WHAT YOU SHOULD DO. Go to the line in the entries below that holds "HasDescription returns a" and repeat exactly from there through the line that holds "### UnsetDescription", inclusive.

━━━ EXERCISE DATA

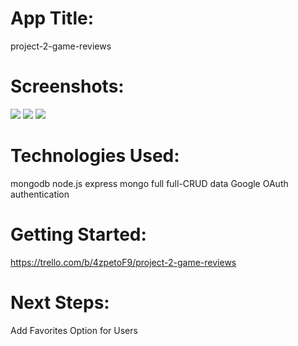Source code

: # App Title:
project-2-game-reviews


# Screenshots:
![](desktop/pictures/project-2-pictures/index-page)
![](desktop/pictures/project-2-pictures/add-game)
![](desktop/pictures/project-2-pictures/detail-page)


# Technologies Used:
mongodb
node.js
express
mongo full
full-CRUD data
Google OAuth authentication

# Getting Started:
https://trello.com/b/4zpetoF9/project-2-game-reviews

# Next Steps:
Add Favorites Option for Users
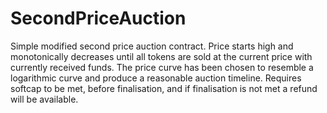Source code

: # SecondPriceAuction

Simple modified second price auction contract. Price starts high and monotonically decreases until all tokens are sold at the current price with currently received funds. The price curve has been chosen to resemble a logarithmic curve and produce a reasonable auction timeline. Requires softcap to be met, before finalisation, and if finalisation is not met a refund will be available.

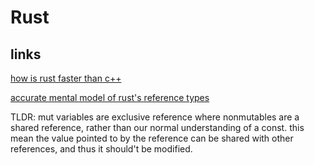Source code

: # Rust

## links

[ how is rust faster than c++ ](https://www.quora.com/How-is-Rust-faster-than-C++)

[accurate mental model of rust's reference types](https://docs.rs/dtolnay/0.0.6/dtolnay/macro._02__reference_types.html)

TLDR: mut variables are exclusive reference where nonmutables are a shared reference, rather than our normal understanding of a const. this mean the value pointed to by the reference can be shared with other references, and thus it should't be modified. 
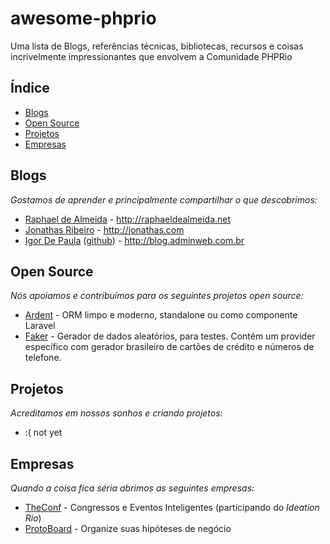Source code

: # awesome-phprio
Uma lista de Blogs, referências técnicas, bibliotecas, recursos e coisas incrivelmente impressionantes que envolvem a Comunidade PHPRio

## Índice
* [Blogs](#blogs)
* [Open Source](#open-source)
* [Projetos](#projetos)
* [Empresas](#empresas)


## Blogs
*Gostamos de aprender e principalmente compartilhar o que descobrimos:*
* [Raphael de Almeida](https://github.com/raphaeldealmeida) - http://raphaeldealmeida.net
* [Jonathas Ribeiro](http://jonathas.com) - http://jonathas.com
* [Igor De Paula](http://blog.adminweb.com.br) ([github](https://github.com/igordepaula)) - http://blog.adminweb.com.br 

## Open Source
*Nós apoiamos e contribuímos para os seguintes projetos open source:*
* [Ardent](https://github.com/laravelbook/ardent) - ORM limpo e moderno, standalone ou como componente Laravel
* [Faker](https://github.com/fzaninotto/Faker) - Gerador de dados aleatórios, para testes. Contém um provider específico com gerador brasileiro de cartões de crédito e números de telefone.

## Projetos
*Acreditamos em nossos sonhos e criando projetos:*
* :( not yet

## Empresas
*Quando a coisa fica séria abrimos as seguintes empresas:*
* [TheConf](http://conf.igorsantos.com.br) - Congressos e Eventos Inteligentes (participando do *Ideation Rio*)
* [ProtoBoard](http://protoboard.igorsantos.com.br) - Organize suas hipóteses de negócio
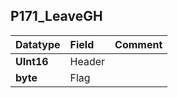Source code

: ## P171\_LeaveGH ##
| **Datatype** | **Field** | **Comment** |
|:-------------|:----------|:------------|
| **UInt16**   | Header    |             |
| **byte**     | Flag      |             |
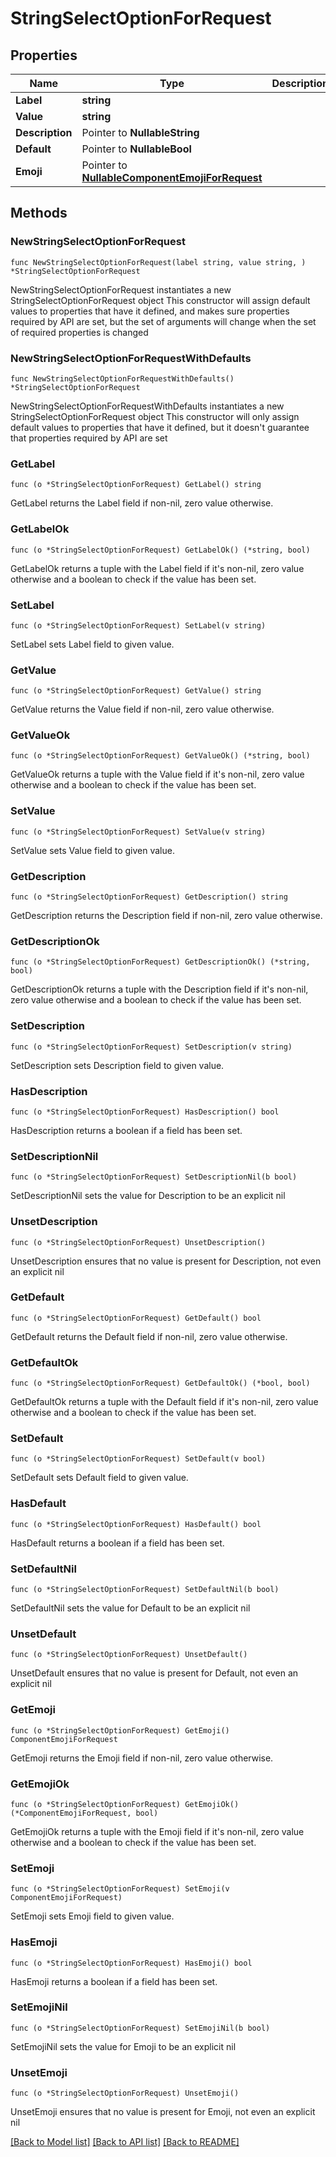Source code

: # StringSelectOptionForRequest

## Properties

Name | Type | Description | Notes
------------ | ------------- | ------------- | -------------
**Label** | **string** |  | 
**Value** | **string** |  | 
**Description** | Pointer to **NullableString** |  | [optional] 
**Default** | Pointer to **NullableBool** |  | [optional] 
**Emoji** | Pointer to [**NullableComponentEmojiForRequest**](ComponentEmojiForRequest.md) |  | [optional] 

## Methods

### NewStringSelectOptionForRequest

`func NewStringSelectOptionForRequest(label string, value string, ) *StringSelectOptionForRequest`

NewStringSelectOptionForRequest instantiates a new StringSelectOptionForRequest object
This constructor will assign default values to properties that have it defined,
and makes sure properties required by API are set, but the set of arguments
will change when the set of required properties is changed

### NewStringSelectOptionForRequestWithDefaults

`func NewStringSelectOptionForRequestWithDefaults() *StringSelectOptionForRequest`

NewStringSelectOptionForRequestWithDefaults instantiates a new StringSelectOptionForRequest object
This constructor will only assign default values to properties that have it defined,
but it doesn't guarantee that properties required by API are set

### GetLabel

`func (o *StringSelectOptionForRequest) GetLabel() string`

GetLabel returns the Label field if non-nil, zero value otherwise.

### GetLabelOk

`func (o *StringSelectOptionForRequest) GetLabelOk() (*string, bool)`

GetLabelOk returns a tuple with the Label field if it's non-nil, zero value otherwise
and a boolean to check if the value has been set.

### SetLabel

`func (o *StringSelectOptionForRequest) SetLabel(v string)`

SetLabel sets Label field to given value.


### GetValue

`func (o *StringSelectOptionForRequest) GetValue() string`

GetValue returns the Value field if non-nil, zero value otherwise.

### GetValueOk

`func (o *StringSelectOptionForRequest) GetValueOk() (*string, bool)`

GetValueOk returns a tuple with the Value field if it's non-nil, zero value otherwise
and a boolean to check if the value has been set.

### SetValue

`func (o *StringSelectOptionForRequest) SetValue(v string)`

SetValue sets Value field to given value.


### GetDescription

`func (o *StringSelectOptionForRequest) GetDescription() string`

GetDescription returns the Description field if non-nil, zero value otherwise.

### GetDescriptionOk

`func (o *StringSelectOptionForRequest) GetDescriptionOk() (*string, bool)`

GetDescriptionOk returns a tuple with the Description field if it's non-nil, zero value otherwise
and a boolean to check if the value has been set.

### SetDescription

`func (o *StringSelectOptionForRequest) SetDescription(v string)`

SetDescription sets Description field to given value.

### HasDescription

`func (o *StringSelectOptionForRequest) HasDescription() bool`

HasDescription returns a boolean if a field has been set.

### SetDescriptionNil

`func (o *StringSelectOptionForRequest) SetDescriptionNil(b bool)`

 SetDescriptionNil sets the value for Description to be an explicit nil

### UnsetDescription
`func (o *StringSelectOptionForRequest) UnsetDescription()`

UnsetDescription ensures that no value is present for Description, not even an explicit nil
### GetDefault

`func (o *StringSelectOptionForRequest) GetDefault() bool`

GetDefault returns the Default field if non-nil, zero value otherwise.

### GetDefaultOk

`func (o *StringSelectOptionForRequest) GetDefaultOk() (*bool, bool)`

GetDefaultOk returns a tuple with the Default field if it's non-nil, zero value otherwise
and a boolean to check if the value has been set.

### SetDefault

`func (o *StringSelectOptionForRequest) SetDefault(v bool)`

SetDefault sets Default field to given value.

### HasDefault

`func (o *StringSelectOptionForRequest) HasDefault() bool`

HasDefault returns a boolean if a field has been set.

### SetDefaultNil

`func (o *StringSelectOptionForRequest) SetDefaultNil(b bool)`

 SetDefaultNil sets the value for Default to be an explicit nil

### UnsetDefault
`func (o *StringSelectOptionForRequest) UnsetDefault()`

UnsetDefault ensures that no value is present for Default, not even an explicit nil
### GetEmoji

`func (o *StringSelectOptionForRequest) GetEmoji() ComponentEmojiForRequest`

GetEmoji returns the Emoji field if non-nil, zero value otherwise.

### GetEmojiOk

`func (o *StringSelectOptionForRequest) GetEmojiOk() (*ComponentEmojiForRequest, bool)`

GetEmojiOk returns a tuple with the Emoji field if it's non-nil, zero value otherwise
and a boolean to check if the value has been set.

### SetEmoji

`func (o *StringSelectOptionForRequest) SetEmoji(v ComponentEmojiForRequest)`

SetEmoji sets Emoji field to given value.

### HasEmoji

`func (o *StringSelectOptionForRequest) HasEmoji() bool`

HasEmoji returns a boolean if a field has been set.

### SetEmojiNil

`func (o *StringSelectOptionForRequest) SetEmojiNil(b bool)`

 SetEmojiNil sets the value for Emoji to be an explicit nil

### UnsetEmoji
`func (o *StringSelectOptionForRequest) UnsetEmoji()`

UnsetEmoji ensures that no value is present for Emoji, not even an explicit nil

[[Back to Model list]](../README.md#documentation-for-models) [[Back to API list]](../README.md#documentation-for-api-endpoints) [[Back to README]](../README.md)


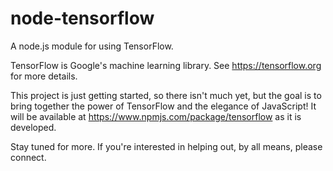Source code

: # node-tensorflow

A node.js module for using TensorFlow.

TensorFlow is Google's machine learning library. See https://tensorflow.org
for more details.

This project is just getting started, so there isn't much yet, but the goal
is to bring together the power of TensorFlow and the elegance of JavaScript!
It will be available at https://www.npmjs.com/package/tensorflow as it is
developed.

Stay tuned for more. If you're interested in helping out, by all means, 
please connect.

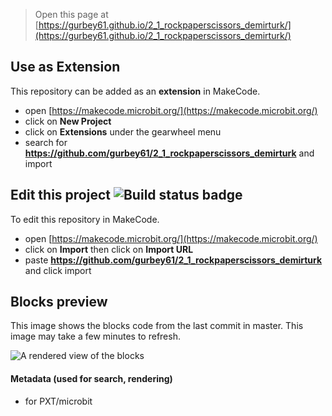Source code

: 
> Open this page at [https://gurbey61.github.io/2_1_rockpaperscissors_demirturk/](https://gurbey61.github.io/2_1_rockpaperscissors_demirturk/)

## Use as Extension

This repository can be added as an **extension** in MakeCode.

* open [https://makecode.microbit.org/](https://makecode.microbit.org/)
* click on **New Project**
* click on **Extensions** under the gearwheel menu
* search for **https://github.com/gurbey61/2_1_rockpaperscissors_demirturk** and import

## Edit this project ![Build status badge](https://github.com/gurbey61/2_1_rockpaperscissors_demirturk/workflows/MakeCode/badge.svg)

To edit this repository in MakeCode.

* open [https://makecode.microbit.org/](https://makecode.microbit.org/)
* click on **Import** then click on **Import URL**
* paste **https://github.com/gurbey61/2_1_rockpaperscissors_demirturk** and click import

## Blocks preview

This image shows the blocks code from the last commit in master.
This image may take a few minutes to refresh.

![A rendered view of the blocks](https://github.com/gurbey61/2_1_rockpaperscissors_demirturk/raw/master/.github/makecode/blocks.png)

#### Metadata (used for search, rendering)

* for PXT/microbit
<script src="https://makecode.com/gh-pages-embed.js"></script><script>makeCodeRender("{{ site.makecode.home_url }}", "{{ site.github.owner_name }}/{{ site.github.repository_name }}");</script>
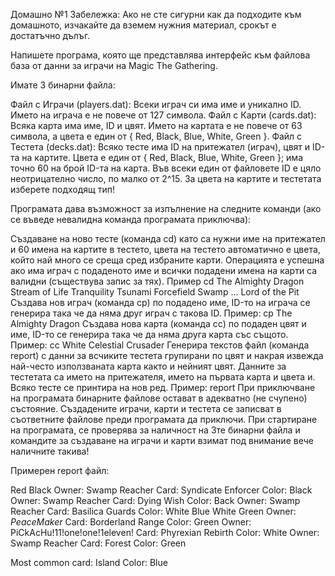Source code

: Домашно №1
Забележка: Ако не сте сигурни как да подходите към домашното, изчакайте да вземем нужния материал, срокът е достатъчно дълъг.

 

Напишете програма, която ще представлява интерфейс към файлова база от данни за играчи на Magic The Gathering.

Имате 3 бинарни файла:

Файл с Играчи (players.dat):
Всеки играч си има име и уникално ID. Името на играча е не повече от 127 символа.
Файл с Карти (cards.dat):
Всяка карта има име, ID и цвят. Името на картата е не повече от 63 символа, а цвета е един от { Red, Black, Blue, White, Green }.
Файл с Тестета (decks.dat):
Всяко тесте има ID на притежател (играч), цвят и ID-та на картите. Цвета е един от { Red, Black, Blue, White, Green }; има точно 60 на брой ID-та на карта.
Във всеки един от файловете ID е цяло неотрицателно число, по малко от 2^15. За цвета на картите и тестетата изберете подходящ тип!

Програмата дава възможност за изпълнение на следните команди (ако се въведе невалидна команда програмата приключва):

Създаване на ново тесте (команда cd) като са нужни име на притежател и 60 имена на картите в тестето, цвета на тестето автоматично е цвета, който най много се среща сред избраните карти. Операцията е успешна ако има играч с подаденото име и всички подадени имена на карти са валидни (съществува запис за тях). Пример
cd
The Almighty Dragon
Stream of Life
Tranquility
Tsunami
Forcefield
Swamp
...
Lord of the Pit
Създава нов играч (команда cp) по подадено име, ID-то на играча се генерира така че да няма друг играч с такова ID. Пример:
cp
The Almighty Dragon
Създава нова карта (команда cc) по подаден цвят и имe, ID-то се генерира така че да няма друга карта със същото. Пример:
cc
White Celestial Crusader
Генерира текстов файл (команда report) с данни за всчиките тестета групирани по цвят и накрая извежда най-често използваната карта както и нейният цвят. Данните за тестетата са името на притежателя, името на първата карта и цвета и. Всяко тесте се принтира на нов ред. Пример:
report
При приключване на програмата бинарните файлове остават в адекватно (не счупено) състояние. Създадените играчи, карти и тестета се записват в съответните файлове преди програмата да приключи. При стартиране на програмата, се проверява за наличност на 3те бинарни файла и командите за създаване на играчи и карти взимат под внимание вече наличните такива!

Примерен report файл:

Red
Black
    Owner: Swamp Reacher Card: Syndicate Enforcer Color: Black
    Owner: Swamp Reacher Card: Dying Wish Color: Back
    Owner: Swamp Reacher Card: Basilica Guards Color: White
Blue
White
Green
    Owner: _*PeaceMaker*_ Card: Borderland Range Color: Green
    Owner: PiCkAcHu!11!one!one!1eleven! Card: Phyrexian Rebirth Color: White
    Owner: Swamp Reacher Card: Forest Color: Green

Most common card: Island Color: Blue
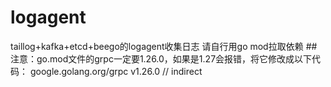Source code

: # logagent
taillog+kafka+etcd+beego的logagent收集日志
请自行用go mod拉取依赖
##注意：go.mod文件的grpc一定要1.26.0，如果是1.27会报错，将它修改成以下代码：
google.golang.org/grpc v1.26.0 // indirect
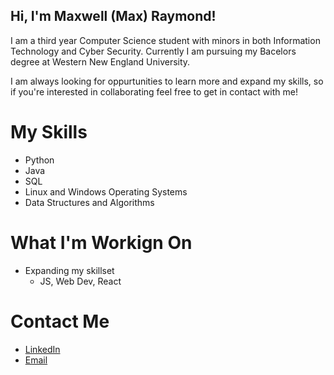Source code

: ## Hi, I'm Maxwell (Max) Raymond!

I am a third year Computer Science student with minors in both Information Technology and Cyber Security. Currently I am pursuing my Bacelors degree at Western New England University.

I am always looking for oppurtunities to learn more and expand my skills, so if you're interested in collaborating feel free to get in contact with me!

# My Skills
- Python
- Java
- SQL
- Linux and Windows Operating Systems
- Data Structures and Algorithms

# What I'm Workign On
- Expanding my skillset
  - JS, Web Dev, React
 
# Contact Me
- [LinkedIn](https://www.linkedin.com/in/maxwell-raymond-69a987334/)
- [Email](mailto:maxr9090@gmail.com)
<!--
**MaxwellRaymond/MaxwellRaymond** is a ✨ _special_ ✨ repository because its `README.md` (this file) appears on your GitHub profile.

Here are some ideas to get you started:

- 🔭 I’m currently working on ...
- 🌱 I’m currently learning ...
- 👯 I’m looking to collaborate on ...
- 🤔 I’m looking for help with ...
- 💬 Ask me about ...
- 📫 How to reach me: ...
- 😄 Pronouns: ...
- ⚡ Fun fact: ...
-->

━━━━━━

WRITTEN SOLUTION.
HasDescription returns a boolean if a field has been set.

### SetDescriptionNil

`func (o *StringSelectOptionForRequest) SetDescriptionNil(b bool)`

 SetDescriptionNil sets the value for Description to be an explicit nil

### UnsetDescription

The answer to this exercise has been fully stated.